| Problem description |
Starting at the first line of the material below and stopping after the line that includes "Project | Relight |", write the lines out again exactly. Drop any pictures.

━━━━━━━━

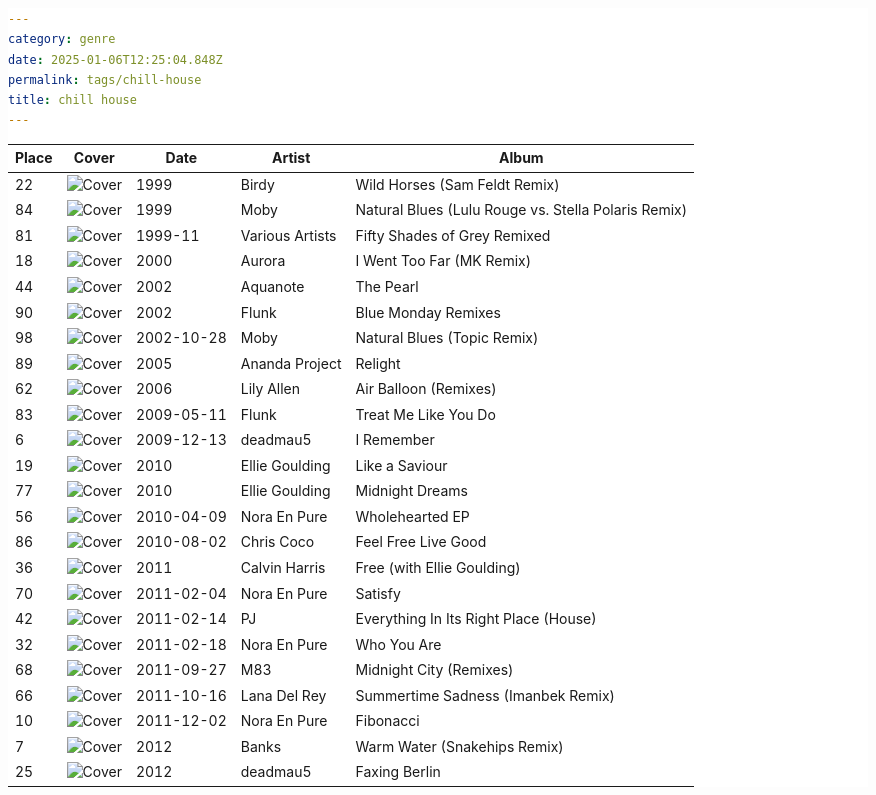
 ```yaml
---
category: genre
date: 2025-01-06T12:25:04.848Z
permalink: tags/chill-house
title: chill house
---
```


| Place | Cover | Date | Artist | Album |
|---|---|---|---|---|
| 22 | ![Cover](https://i.discogs.com/uvFuzACH0yjh3ojMHIoUr-ub7gaqdJB01g8UHK6-O9k/rs:fit/g:sm/q:40/h:150/w:150/czM6Ly9kaXNjb2dz/LWRhdGFiYXNlLWlt/YWdlcy9SLTk0NDA3/My0xMTc1Njk1ODE5/LmpwZWc.jpeg) | 1999 | Birdy | Wild Horses (Sam Feldt Remix) |
| 84 | ![Cover](https://i.discogs.com/fzLDO65z60pf-dYFHPVYTRcs8u7v7eHxIX9gWwhxTuo/rs:fit/g:sm/q:40/h:150/w:150/czM6Ly9kaXNjb2dz/LWRhdGFiYXNlLWlt/YWdlcy9SLTI0MDcx/ODItMTI4MjUyNjgw/Ny5qcGVn.jpeg) | 1999 | Moby | Natural Blues (Lulu Rouge vs. Stella Polaris Remix) |
| 81 | ![Cover](https://i.discogs.com/4TiOMs2YXKekyR8SXspGVOyNT1rZMlUtYy8TqZf6x8o/rs:fit/g:sm/q:40/h:150/w:150/czM6Ly9kaXNjb2dz/LWRhdGFiYXNlLWlt/YWdlcy9SLTgyODA3/LTEyNTM2NDQ1MTku/anBlZw.jpeg) | 1999-11 | Various Artists | Fifty Shades of Grey Remixed |
| 18 | ![Cover](https://i.discogs.com/4fNvNL_WLSDnndsjNoECa9zsK3-2-acy9vVKbeZAouw/rs:fit/g:sm/q:40/h:150/w:150/czM6Ly9kaXNjb2dz/LWRhdGFiYXNlLWlt/YWdlcy9SLTE2OTQ3/NC0xMTE2OTY1NzA2/LmpwZw.jpeg) | 2000 | Aurora | I Went Too Far (MK Remix) |
| 44 | ![Cover](https://i.discogs.com/3rZweLS8Y7jdpr8i2L9JfLNBA9VIknxigI5ebu1KnlY/rs:fit/g:sm/q:40/h:150/w:150/czM6Ly9kaXNjb2dz/LWRhdGFiYXNlLWlt/YWdlcy9SLTY2NzIx/LTAwMS5qcGc.jpeg) | 2002 | Aquanote | The Pearl |
| 90 | ![Cover](https://i.discogs.com/TaLs1Vp7RKVuS1o-1gB_p8p-RsHxEpseZOX1rkfliKg/rs:fit/g:sm/q:40/h:150/w:150/czM6Ly9kaXNjb2dz/LWRhdGFiYXNlLWlt/YWdlcy9SLTc5MzY4/LTE2NTg2NzY5MDkt/ODIzMy5qcGVn.jpeg) | 2002 | Flunk | Blue Monday Remixes |
| 98 | ![Cover](https://i.discogs.com/dMB6Nj-dwuBqZKb-30XEwyX6jyEjpDQjuwNoeD_TmZo/rs:fit/g:sm/q:40/h:150/w:150/czM6Ly9kaXNjb2dz/LWRhdGFiYXNlLWlt/YWdlcy9SLTIwMTIx/OTM3LTE2MzI3NzE5/ODYtNDIyNC5qcGVn.jpeg) | 2002-10-28 | Moby | Natural Blues (Topic Remix) |
| 89 | ![Cover](https://i.discogs.com/cN40xjiIToiuTooxjgZFVQqMtXgMusyWthPWdo8JhmI/rs:fit/g:sm/q:40/h:150/w:150/czM6Ly9kaXNjb2dz/LWRhdGFiYXNlLWlt/YWdlcy9SLTQxODAz/OC0xNDkxNzc2Mzk2/LTUxMDkuanBlZw.jpeg) | 2005 | Ananda Project | Relight |
| 62 | ![Cover](https://i.discogs.com/bp-fSszjJyrLDbZZY4HsKxYyjCmOFzAyPZYuQAiCMvQ/rs:fit/g:sm/q:40/h:150/w:150/czM6Ly9kaXNjb2dz/LWRhdGFiYXNlLWlt/YWdlcy9SLTg2NzI0/MC0xMjgxOTk2NjE2/LmpwZWc.jpeg) | 2006 | Lily Allen | Air Balloon (Remixes) |
| 83 | ![Cover](https://i.discogs.com/fgDH_JeO-mj8U1QMkwiZwLQQiUSMdXWunCf-fEObXQY/rs:fit/g:sm/q:40/h:150/w:150/czM6Ly9kaXNjb2dz/LWRhdGFiYXNlLWlt/YWdlcy9SLTE3Njcw/MTMtMTYyMjk5NTk5/NS00MTYxLmpwZWc.jpeg) | 2009-05-11 | Flunk | Treat Me Like You Do |
| 6 | ![Cover](https://i.discogs.com/QSnqT2l_bVa5_7AMW-dtAIZzUmbV4jPzWJsW8vv0XRQ/rs:fit/g:sm/q:40/h:150/w:150/czM6Ly9kaXNjb2dz/LWRhdGFiYXNlLWlt/YWdlcy9SLTIxMTg4/MzctMTM0NDU0NjIw/Ni0yMzEyLmpwZWc.jpeg) | 2009-12-13 | deadmau5 | I Remember |
| 19 | ![Cover](https://i.discogs.com/9-L3cFVyQuesUt3Eak0n2MGGhKHXqsZ88VV_1xzMLNU/rs:fit/g:sm/q:40/h:150/w:150/czM6Ly9kaXNjb2dz/LWRhdGFiYXNlLWlt/YWdlcy9SLTI0NDE1/MjEtMTI4NDI0MTA4/NC5qcGVn.jpeg) | 2010 | Ellie Goulding | Like a Saviour |
| 77 | ![Cover](https://i.discogs.com/zzMCj5h8V3o9BLo8ATKt_WgmTAlWRUel_Xuk0xiOh6o/rs:fit/g:sm/q:40/h:150/w:150/czM6Ly9kaXNjb2dz/LWRhdGFiYXNlLWlt/YWdlcy9SLTI2Mjgx/MTUtMTI5Mzk4NTYx/Ni5qcGVn.jpeg) | 2010 | Ellie Goulding | Midnight Dreams |
| 56 | ![Cover](https://i.discogs.com/H4aLWhpUF4lUdp9XUbugj5PL-dguYsWtyax0IH9XD-Q/rs:fit/g:sm/q:40/h:150/w:150/czM6Ly9kaXNjb2dz/LWRhdGFiYXNlLWlt/YWdlcy9SLTU3MzEx/OTgtMTQwMTEzMDE1/My0xODU3LmpwZWc.jpeg) | 2010-04-09 | Nora En Pure | Wholehearted EP |
| 86 | ![Cover](http://coverartarchive.org/release/97948ea4-ac51-40fe-ab20-46f2ccbb4071/5224100920-250.jpg) | 2010-08-02 | Chris Coco | Feel Free Live Good |
| 36 | ![Cover](https://i.discogs.com/Qk2tO1QtcIlTQ5ik3zoyyUcarIDjDkFm9v9aqnMW_dw/rs:fit/g:sm/q:40/h:150/w:150/czM6Ly9kaXNjb2dz/LWRhdGFiYXNlLWlt/YWdlcy9SLTMwNjY4/OTktMTY1MTUxMzY4/NC03ODI0LmpwZWc.jpeg) | 2011 | Calvin Harris | Free (with Ellie Goulding) |
| 70 | ![Cover](https://i.discogs.com/7itJnqoBP5zjb3r_E-YG578l6D5OjMT8o3Z0WXzgAMw/rs:fit/g:sm/q:40/h:150/w:150/czM6Ly9kaXNjb2dz/LWRhdGFiYXNlLWlt/YWdlcy9SLTU3MzEy/NTYtMTQwMTEzMDkx/NS00NTYyLmpwZWc.jpeg) | 2011-02-04 | Nora En Pure | Satisfy |
| 42 | ![Cover](https://i.discogs.com/OhdhthMAzVj4VHpmiocORUu6LX2rS2YhIrkxMPmlhqY/rs:fit/g:sm/q:40/h:150/w:150/czM6Ly9kaXNjb2dz/LWRhdGFiYXNlLWlt/YWdlcy9SLTI3MDk4/NDItMTUxMzkzNTAx/My0zMzQzLmpwZWc.jpeg) | 2011-02-14 | PJ | Everything In Its Right Place (House) |
| 32 | ![Cover](https://i.discogs.com/EM7M0yetfMkTCbcSL2b685BqoMRQux53_lBMiLrRVO4/rs:fit/g:sm/q:40/h:150/w:150/czM6Ly9kaXNjb2dz/LWRhdGFiYXNlLWlt/YWdlcy9SLTU3MzEy/ODMtMTY4MDY3MzM1/MS02MTY4LmpwZWc.jpeg) | 2011-02-18 | Nora En Pure | Who You Are |
| 68 | ![Cover](https://i.discogs.com/5_P5cNv99NUNYjK7_tzzA_1VA0HamYQHK4C7gleURTQ/rs:fit/g:sm/q:40/h:150/w:150/czM6Ly9kaXNjb2dz/LWRhdGFiYXNlLWlt/YWdlcy9SLTMxMzA0/NzgtMTMxNzE3MzAw/Ni5qcGVn.jpeg) | 2011-09-27 | M83 | Midnight City (Remixes) |
| 66 | ![Cover](https://i.discogs.com/h4TcVtxzJNtQ4FgVgJGJxqPyRWAyZWtW1xqu_A8QedU/rs:fit/g:sm/q:40/h:150/w:150/czM6Ly9kaXNjb2dz/LWRhdGFiYXNlLWlt/YWdlcy9SLTMyNzM0/MzktMTMyMzc5Mjk4/Mi5qcGVn.jpeg) | 2011-10-16 | Lana Del Rey | Summertime Sadness (Imanbek Remix) |
| 10 | ![Cover](https://i.discogs.com/dGMTotgBfsipeSsZOOMSTMq16sOaENWgIH0YboBfjg0/rs:fit/g:sm/q:40/h:150/w:150/czM6Ly9kaXNjb2dz/LWRhdGFiYXNlLWlt/YWdlcy9SLTU3MzEz/MjItMTQwMTEzMTg5/MC03NTQxLmpwZWc.jpeg) | 2011-12-02 | Nora En Pure | Fibonacci |
| 7 | ![Cover](https://i.discogs.com/_Qw2Cto8IlRAEJAm41XnLZxdgYzox3lGHXPwyYv-BA0/rs:fit/g:sm/q:40/h:150/w:150/czM6Ly9kaXNjb2dz/LWRhdGFiYXNlLWlt/YWdlcy9SLTEzNTQ5/NTY0LTE1NTYzMjQw/NDYtOTkwNS5qcGVn.jpeg) | 2012 | Banks | Warm Water (Snakehips Remix) |
| 25 | ![Cover](https://i.discogs.com/yi2Zhpn2W5mMELDS0j0vkAJxAbzaUQ4lYfu-rqyaIoM/rs:fit/g:sm/q:40/h:150/w:150/czM6Ly9kaXNjb2dz/LWRhdGFiYXNlLWlt/YWdlcy9SLTE2OTQy/NzgtMTIzNzU1NTY4/MC5qcGVn.jpeg) | 2012 | deadmau5 | Faxing Berlin |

━━━━━━━━

| Task response |
 ```yaml
---
category: genre
date: 2025-01-06T12:25:04.848Z
permalink: tags/chill-house
title: chill house
---
```


| Place | Cover | Date | Artist | Album |
|---|---|---|---|---|
| 22 | ![Cover](https://i.discogs.com/uvFuzACH0yjh3ojMHIoUr-ub7gaqdJB01g8UHK6-O9k/rs:fit/g:sm/q:40/h:150/w:150/czM6Ly9kaXNjb2dz/LWRhdGFiYXNlLWlt/YWdlcy9SLTk0NDA3/My0xMTc1Njk1ODE5/LmpwZWc.jpeg) | 1999 | Birdy | Wild Horses (Sam Feldt Remix) |
| 84 | ![Cover](https://i.discogs.com/fzLDO65z60pf-dYFHPVYTRcs8u7v7eHxIX9gWwhxTuo/rs:fit/g:sm/q:40/h:150/w:150/czM6Ly9kaXNjb2dz/LWRhdGFiYXNlLWlt/YWdlcy9SLTI0MDcx/ODItMTI4MjUyNjgw/Ny5qcGVn.jpeg) | 1999 | Moby | Natural Blues (Lulu Rouge vs. Stella Polaris Remix) |
| 81 | ![Cover](https://i.discogs.com/4TiOMs2YXKekyR8SXspGVOyNT1rZMlUtYy8TqZf6x8o/rs:fit/g:sm/q:40/h:150/w:150/czM6Ly9kaXNjb2dz/LWRhdGFiYXNlLWlt/YWdlcy9SLTgyODA3/LTEyNTM2NDQ1MTku/anBlZw.jpeg) | 1999-11 | Various Artists | Fifty Shades of Grey Remixed |
| 18 | ![Cover](https://i.discogs.com/4fNvNL_WLSDnndsjNoECa9zsK3-2-acy9vVKbeZAouw/rs:fit/g:sm/q:40/h:150/w:150/czM6Ly9kaXNjb2dz/LWRhdGFiYXNlLWlt/YWdlcy9SLTE2OTQ3/NC0xMTE2OTY1NzA2/LmpwZw.jpeg) | 2000 | Aurora | I Went Too Far (MK Remix) |
| 44 | ![Cover](https://i.discogs.com/3rZweLS8Y7jdpr8i2L9JfLNBA9VIknxigI5ebu1KnlY/rs:fit/g:sm/q:40/h:150/w:150/czM6Ly9kaXNjb2dz/LWRhdGFiYXNlLWlt/YWdlcy9SLTY2NzIx/LTAwMS5qcGc.jpeg) | 2002 | Aquanote | The Pearl |
| 90 | ![Cover](https://i.discogs.com/TaLs1Vp7RKVuS1o-1gB_p8p-RsHxEpseZOX1rkfliKg/rs:fit/g:sm/q:40/h:150/w:150/czM6Ly9kaXNjb2dz/LWRhdGFiYXNlLWlt/YWdlcy9SLTc5MzY4/LTE2NTg2NzY5MDkt/ODIzMy5qcGVn.jpeg) | 2002 | Flunk | Blue Monday Remixes |
| 98 | ![Cover](https://i.discogs.com/dMB6Nj-dwuBqZKb-30XEwyX6jyEjpDQjuwNoeD_TmZo/rs:fit/g:sm/q:40/h:150/w:150/czM6Ly9kaXNjb2dz/LWRhdGFiYXNlLWlt/YWdlcy9SLTIwMTIx/OTM3LTE2MzI3NzE5/ODYtNDIyNC5qcGVn.jpeg) | 2002-10-28 | Moby | Natural Blues (Topic Remix) |
| 89 | ![Cover](https://i.discogs.com/cN40xjiIToiuTooxjgZFVQqMtXgMusyWthPWdo8JhmI/rs:fit/g:sm/q:40/h:150/w:150/czM6Ly9kaXNjb2dz/LWRhdGFiYXNlLWlt/YWdlcy9SLTQxODAz/OC0xNDkxNzc2Mzk2/LTUxMDkuanBlZw.jpeg) | 2005 | Ananda Project | Relight |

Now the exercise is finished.